The catch? It's not lack of encryption, that's all public airwaves. For MURS, a two watt limit: this isn't restrictive for being unlicensed, that's a range measured in miles, even on handhelds. The big downside is that MURS can't be used for 'store and forward' operations. Meaning packet switching. And subnetting. And most networking as understood to meet the contemporary definition of that term, really.
What's left? This and that. Not having encryption available doesn't mean you can't have encoding. Look up Rattlegram. Is the future? To me it seems like it. The logical evolution. Antenna, tuner, and an aux out to the ICs.

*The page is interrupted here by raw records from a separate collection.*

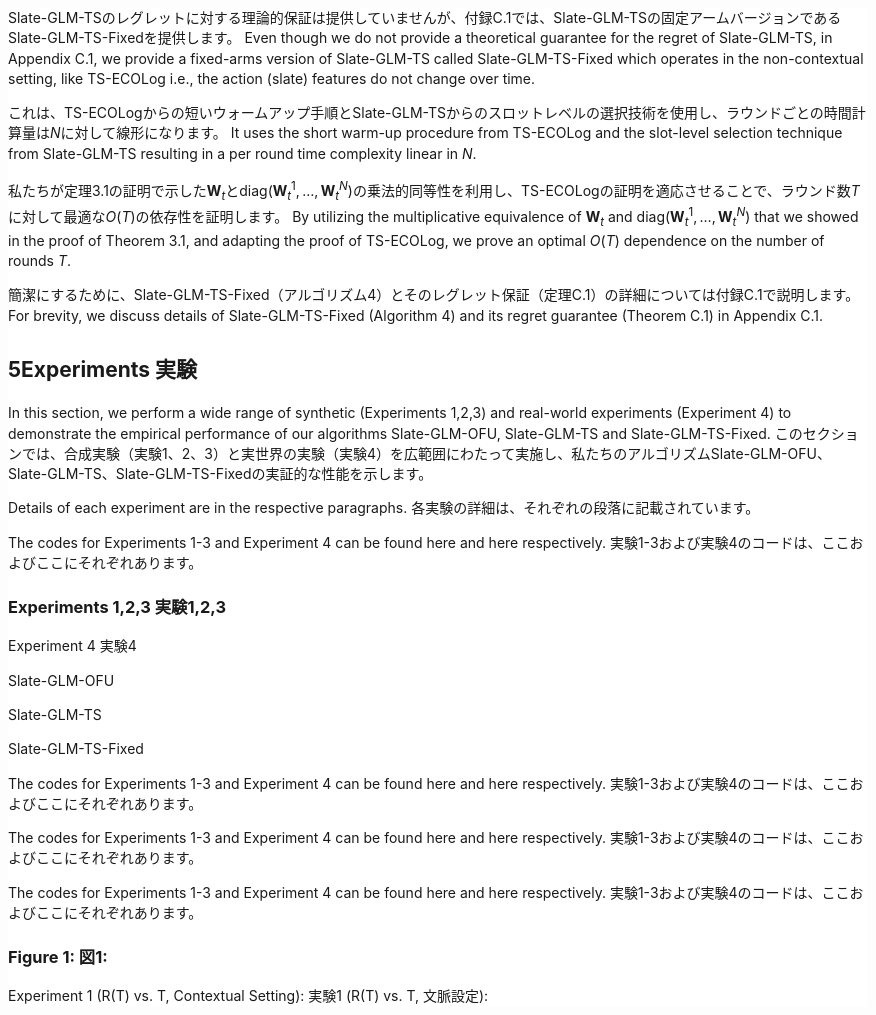 Slate-GLM-TSのレグレットに対する理論的保証は提供していませんが、付録C.1では、Slate-GLM-TSの固定アームバージョンであるSlate-GLM-TS-Fixedを提供します。
Even though we do not provide a theoretical guarantee for the regret of Slate-GLM-TS, in Appendix C.1, we provide a fixed-arms version of Slate-GLM-TS called Slate-GLM-TS-Fixed which operates in the non-contextual setting, like TS-ECOLog i.e., the action (slate) features do not change over time.

これは、TS-ECOLogからの短いウォームアップ手順とSlate-GLM-TSからのスロットレベルの選択技術を使用し、ラウンドごとの時間計算量は$N$に対して線形になります。
It uses the short warm-up procedure from TS-ECOLog and the slot-level selection technique from Slate-GLM-TS resulting in a per round time complexity linear in $N$.

私たちが定理3.1の証明で示した$\bm{W}_t$と$\text{diag}(\mathbf{W}_t^1, \ldots, \mathbf{W}_t^N)$の乗法的同等性を利用し、TS-ECOLogの証明を適応させることで、ラウンド数$T$に対して最適な$O(T)$の依存性を証明します。
By utilizing the multiplicative equivalence of $\bm{W}_t$ and $\text{diag}(\mathbf{W}_t^1, \ldots, \mathbf{W}_t^N)$ that we showed in the proof of Theorem 3.1, and adapting the proof of TS-ECOLog, we prove an optimal $O(T)$ dependence on the number of rounds $T$.

簡潔にするために、Slate-GLM-TS-Fixed（アルゴリズム4）とそのレグレット保証（定理C.1）の詳細については付録C.1で説明します。
For brevity, we discuss details of Slate-GLM-TS-Fixed (Algorithm 4) and its regret guarantee (Theorem C.1) in Appendix C.1.



## 5Experiments 実験

In this section, we perform a wide range of synthetic (Experiments 1,2,3) and real-world experiments (Experiment 4) to demonstrate the empirical performance of our algorithms Slate-GLM-OFU, Slate-GLM-TS and Slate-GLM-TS-Fixed. 
このセクションでは、合成実験（実験1、2、3）と実世界の実験（実験4）を広範囲にわたって実施し、私たちのアルゴリズムSlate-GLM-OFU、Slate-GLM-TS、Slate-GLM-TS-Fixedの実証的な性能を示します。

Details of each experiment are in the respective paragraphs. 
各実験の詳細は、それぞれの段落に記載されています。

The codes for Experiments 1-3 and Experiment 4 can be found here and here respectively. 
実験1-3および実験4のコードは、ここおよびここにそれぞれあります。

### Experiments 1,2,3 実験1,2,3

Experiment 4 実験4

Slate-GLM-OFU

Slate-GLM-TS

Slate-GLM-TS-Fixed

The codes for Experiments 1-3 and Experiment 4 can be found here and here respectively. 
実験1-3および実験4のコードは、ここおよびここにそれぞれあります。

The codes for Experiments 1-3 and Experiment 4 can be found here and here respectively. 
実験1-3および実験4のコードは、ここおよびここにそれぞれあります。

The codes for Experiments 1-3 and Experiment 4 can be found here and here respectively. 
実験1-3および実験4のコードは、ここおよびここにそれぞれあります。

### Figure 1: 図1:

Experiment 1 (R(T) vs. T, Contextual Setting): 
実験1 (R(T) vs. T, 文脈設定):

There are HAMs online who will try to menace people out of this kind of experimentation. Even HAMs who don't outwardly consider MURS beneath them materially have no use for it - why go through all the trouble of getting licensed to work in such a restricted space? And too many makers think 'oh goodness oh heavens I cannot go to jail' but there are MANY illegal MURS repeaters up and down I-81, and some have been up for a decade or more. Explicitly disallowed repeaters, over the power limit! How do the operators get away with it? By not creating interference!!! Boomer hall monitors with expensive radios who talk to other boomer hall monitors with expensive radios are fewer and fewer. The rare one might have a connected friend, but the FCC is interested foremost with interference; they are understaffed and and their priorities only situationally align with the Norbert Cunninghams.
Decent and extendable range, suitability of the wavelength to portable gear, lack of licensing requirements and lack of higher networking features would seem to make MURS not irrelevant in the mode of a sneakernet/smallnet convergence. A prohibition on store and forward operations is something applied to network functionality, it doesn't govern a succession of manual client-server connections undertaken by the operator.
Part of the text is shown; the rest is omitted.